A full moon captured July 18, 2008. NASA/Sean Smith

A full moon captured July 18, 2008.

NASA/Sean Smith

A full moon captured July 18, 2008.

If you've ever wondered what, exactly, a harvest moon looks like, poke your head outside Saturday. That's when this year's harvest moon will rise.

The harvest moon is the full moon closest to the autumnal equinox,

which this year was on Sept. 22.

It's different from the other full moons because it rises at roughly the same time for several nights running, giving more light.

"In the days before tractors with headlights, having moonlight to work by was crucial to getting the harvest in quickly before rain caused it to rot," says Alan MacRobert, an editor at Sky &Telescope magazine.

The harvest moon will rise this year at 11:19 p.m. ET.
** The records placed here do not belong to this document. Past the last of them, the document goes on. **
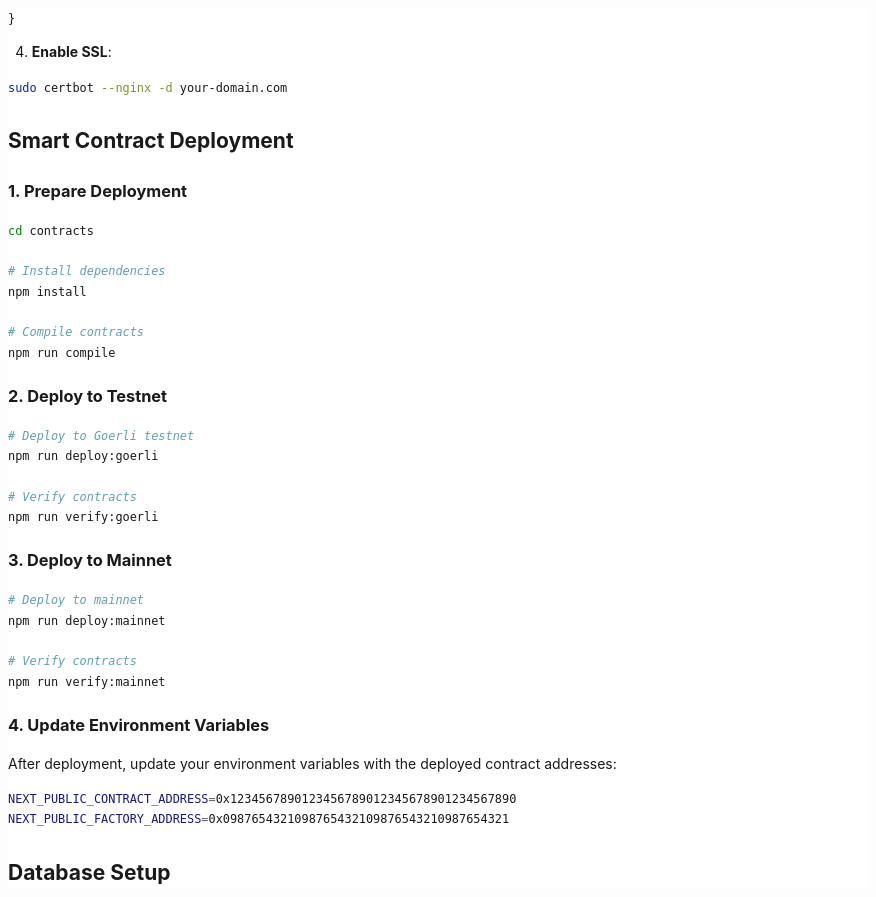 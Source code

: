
 ```nginx
}
```

4. **Enable SSL**:

```bash
sudo certbot --nginx -d your-domain.com
```

## Smart Contract Deployment

### 1. Prepare Deployment

```bash
cd contracts

# Install dependencies
npm install

# Compile contracts
npm run compile
```

### 2. Deploy to Testnet

```bash
# Deploy to Goerli testnet
npm run deploy:goerli

# Verify contracts
npm run verify:goerli
```

### 3. Deploy to Mainnet

```bash
# Deploy to mainnet
npm run deploy:mainnet

# Verify contracts
npm run verify:mainnet
```

### 4. Update Environment Variables

After deployment, update your environment variables with the deployed contract addresses:

```bash
NEXT_PUBLIC_CONTRACT_ADDRESS=0x1234567890123456789012345678901234567890
NEXT_PUBLIC_FACTORY_ADDRESS=0x0987654321098765432109876543210987654321
```

## Database Setup
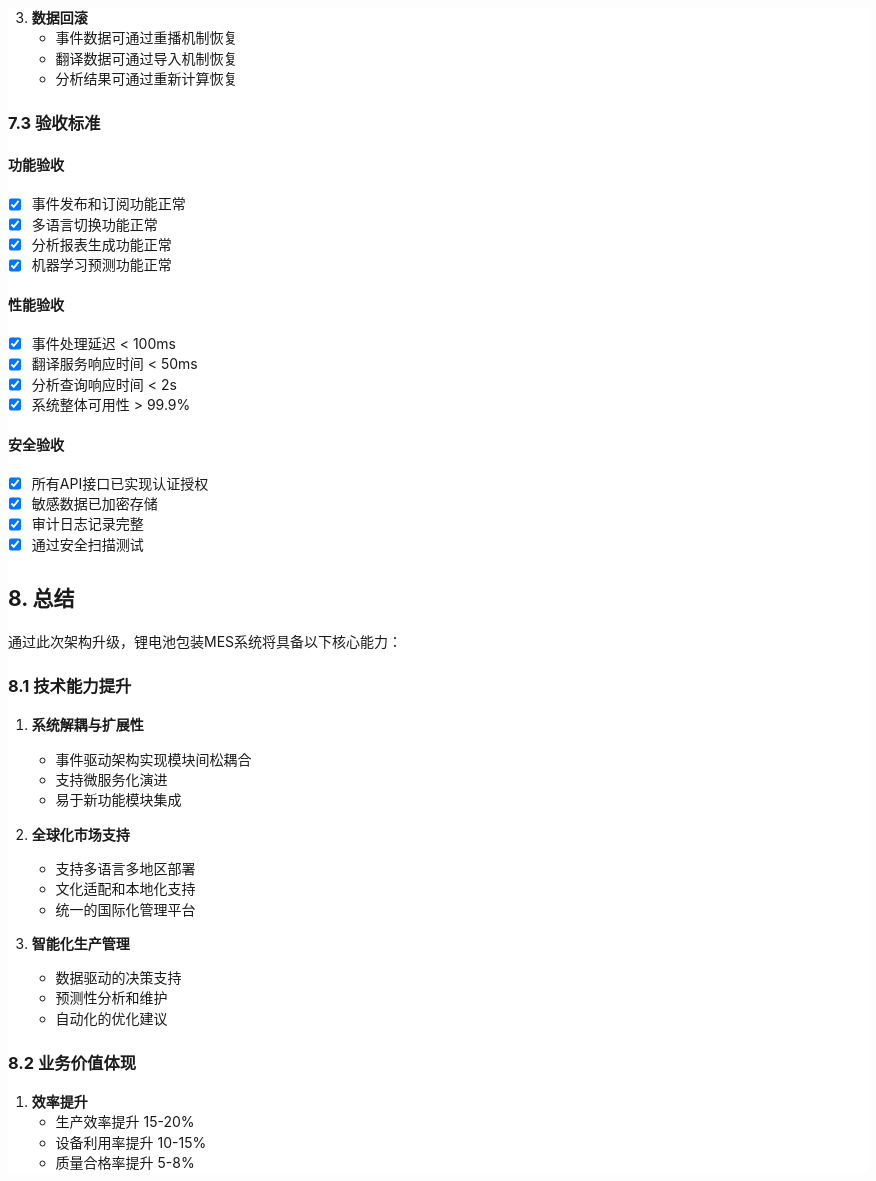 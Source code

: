 3. **数据回滚**
   - 事件数据可通过重播机制恢复
   - 翻译数据可通过导入机制恢复
   - 分析结果可通过重新计算恢复

### 7.3 验收标准

#### 功能验收
- [x] 事件发布和订阅功能正常
- [x] 多语言切换功能正常
- [x] 分析报表生成功能正常
- [x] 机器学习预测功能正常

#### 性能验收
- [x] 事件处理延迟 < 100ms
- [x] 翻译服务响应时间 < 50ms
- [x] 分析查询响应时间 < 2s
- [x] 系统整体可用性 > 99.9%

#### 安全验收
- [x] 所有API接口已实现认证授权
- [x] 敏感数据已加密存储
- [x] 审计日志记录完整
- [x] 通过安全扫描测试

## 8. 总结

通过此次架构升级，锂电池包装MES系统将具备以下核心能力：

### 8.1 技术能力提升

1. **系统解耦与扩展性**
   - 事件驱动架构实现模块间松耦合
   - 支持微服务化演进
   - 易于新功能模块集成

2. **全球化市场支持**
   - 支持多语言多地区部署
   - 文化适配和本地化支持
   - 统一的国际化管理平台

3. **智能化生产管理**
   - 数据驱动的决策支持
   - 预测性分析和维护
   - 自动化的优化建议

### 8.2 业务价值体现

1. **效率提升**
   - 生产效率提升 15-20%
   - 设备利用率提升 10-15%
   - 质量合格率提升 5-8%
On average, the moon rises 50 minutes later each day than it did the day before. However, at this time of year, because of the angle of the moon as it orbits Earth, "the moon is rising at roughly the same time it rose the night before," says Ed Krupp, director of the Griffith Observatory in Los Angeles.

So for about three days in a row, the full moon is coming up just after the sun sets.

"This brings a great deal of light into the early evening sky, which was important for the people harvesting because it extended the period of useful work time they could work in the fields," Krupp says.

The moon may look bigger and seem closer, but it's not, says David DeVorkin, a senior curator at the Air and Space Museum in Washington, D.C. Generally, photos of harvest moons are taken with telephoto lenses, distorting the size. The harvest moon can appear more reddish, though, because of coloration caused by dust in the atmosphere, but it depends on where you are.

The change in the time of moonrise "has to do with the angle along which the moon is traveling in its orbit," Krupp says. At the fall equinox, "the angle is very shallow, so it doesn't go so far below the horizon and as a result comes up again at about the same time."

The harvest moon isn't the only one to have a name, though few are remembered now. The new moon after the harvest moon was typically called Hunter's moon, because it aided hunters stalking night game as fall deepened.